The mucosal recovery has been complete in patients who adhere to strict gluten-free diet (slide 4). Quality of life is good (1), malignant complications rare, and mortality rate not different from that in the population in general (2).


This prompted us to investigate, what is the threshold for residual gluten in wheat-starch based gluten-free products, which have been used successfully in Finland more than 40 years?


2.  Trace amounts of gluten were found in both naturally gluten-free and wheat-starch derived products (slide 5).

The median daily use of flours was 80 g (range 10-300), and mostly less than 100 g (slide 6).

Provided that the threshold of gluten content is set at 100 ppm, and the daily flour intake is 200 g, the daily gluten amount does not exceed 20 mg (slide 7).


3. The sensitivity to gluten is different in patients with celiac disease: a complete small-bowel recovery is not achieved in all, and the time for recovery is variable (3) (slide 8). The same phenomenon can be seen in gluten challenge studies (4-5). Advertent or inadvertent gluten intake is probably essential in this context.

The mucosal recovery was similar in patients maintaining wheat-starch based or naturally gluten free diet (slides 9 and 10).

The use of oats diversifies the diet (slide 11). In Finland, the majority of celiac disease patients are using oats (slide 12). However, some individuals developed symptoms, and stopped using oats (10% of patients with celiac disease and 19% with dermatitis herpetiformis).  Diarrhea was more common in individuals taking oats than in those on traditional gluten-free diet (slide 13). The correlation between symptoms and mucosal damage is not evident, however (6).

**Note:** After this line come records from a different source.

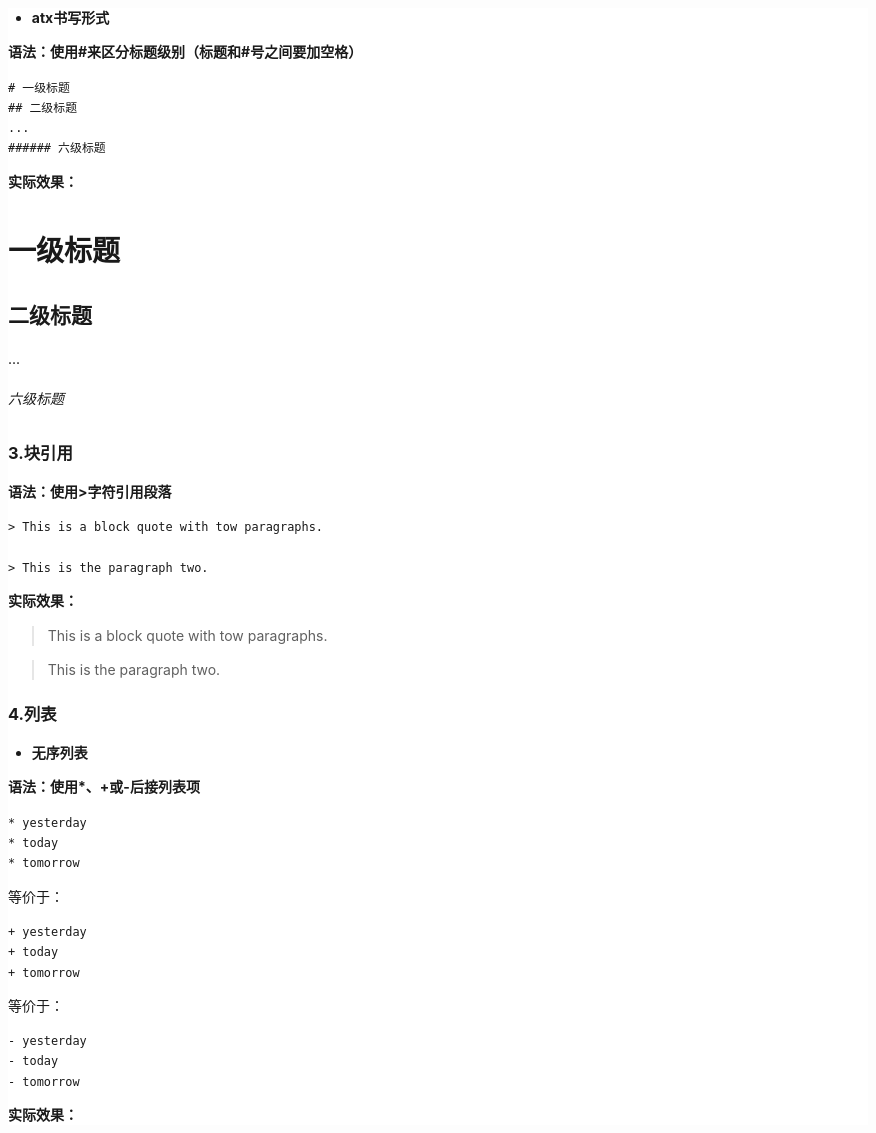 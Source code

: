 * **atx书写形式**

**语法：使用\#来区分标题级别（标题和#号之间要加空格）**   
```
# 一级标题
## 二级标题
...
###### 六级标题
```
**实际效果：**  
# 一级标题
## 二级标题
...
###### 六级标题


### 3.块引用
**语法：使用>字符引用段落**  
```
> This is a block quote with tow paragraphs.

> This is the paragraph two.
```
**实际效果：**  
> This is a block quote with tow paragraphs.

> This is the paragraph two.


### 4.列表
* **无序列表**

**语法：使用\*、+或-后接列表项**
```
* yesterday
* today
* tomorrow
```
等价于：  
```
+ yesterday
+ today
+ tomorrow
```
等价于：  
```
- yesterday
- today
- tomorrow
```
**实际效果：**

Trace amounts of residual gluten are not harmful; a good dietary compliance is more important.  (slide 14). Not all patients with celiac disease tolerate oats, but the intolerance is usually not associated with mucosal deterioration (slide 15).



The slides are based on the following studies:


Collin P, Thorell L, Kaukinen K, Mäki M. The safe threshold for gluten contamination in gluten-free products. Can trace amounts be accepted in the treatment of coeliac disease? Aliment Pharmacol Ther 2004;19:1277-83.

Collin P, Maki M, Kaukinen K. Complete small intestine mucosal recovery is obtainable in the treatment of celiac disease. Gastrointest Endosc 2004;59(1):158-9.

Kaukinen K, Collin P, Holm K, Rantala I, Vuolteenaho N, Reunala T, et al. Wheat starch-containing gluten-free flour products in the treatment of coeliac disease and dermatitis herpetiformis. A long-term follow-up study. Scand J Gastroenterol 1999;34:164-169.

Peräaho M, Kaukinen K, Paasikivi K, Sievänen H, Lohiniemi S, Mäki M, et al. Wheat-starch-based gluten-free products in the treatment of newly detected coeliac disease. Prospective and randomized study. Aliment Pharmacol Therapy 2003;17:587-94.

 Peräaho M, K. K, Mustalahti K, Vuolteenaho N, Mäki M, Laippala P, et al. Effect of an oats-containing gluten-free diet on symptoms and quality of life in coeliac disease. A randomized study. Scand J Gastroenterol 2004;39:27-31.

Peräaho M, Collin P, Kaukinen K, Kekkonen L, Miettinen S, Mäki M. Oats can diversify a gluten-free diet in celiac disease and dermatitis herpetiformis. J Am Diet Assoc 2004;104:1148-50.


Additional references


1. Mustalahti K, Lohiniemi S, Collin P, Vuolteenaho N, Laippala P, Mäki M. Gluten-free diet and quality of life in patients with screen-detected celiac disease. Eff Clin Pract 2002;5:105-113.

2. Collin P, Reunala T, Pukkala E, Laippala P, Keyriläinen O, Pasternack A. Coeliac disease - associated disorders and survival. Gut 1994;35(9):1215-8.

3. Lee SK, Lo W, Memeo L, Rotterdam H, Green PHR. Duodenal histology in patients with celiac disease after treatment with a gluten-free diet. Gastrointest Endosc 2003;57:187-91.

4. Mäki M, Lahdeaho ML, Hällström O, Viander M, Visakorpi JK. Postpubertal gluten challenge in coeliac disease. Arch Dis Child 1989;64(11):1604-7.

5. Mayer M, Greco L, Troncone R, Grimaldi M, Pansa G. Early prediction of relapse during gluten challenge in childhood celiac disease. J Pediatr Gastroenterol Nutr 1989;8(4):474-9.

6. Storsrud S, Olsson M, Arvidsson Lenner R, Nilsson L, Nilsson O, Kilander A. Adult coeliac patients do tolerate large amounts of oats. Eur J of Clin Nutr 2003;57:163-9.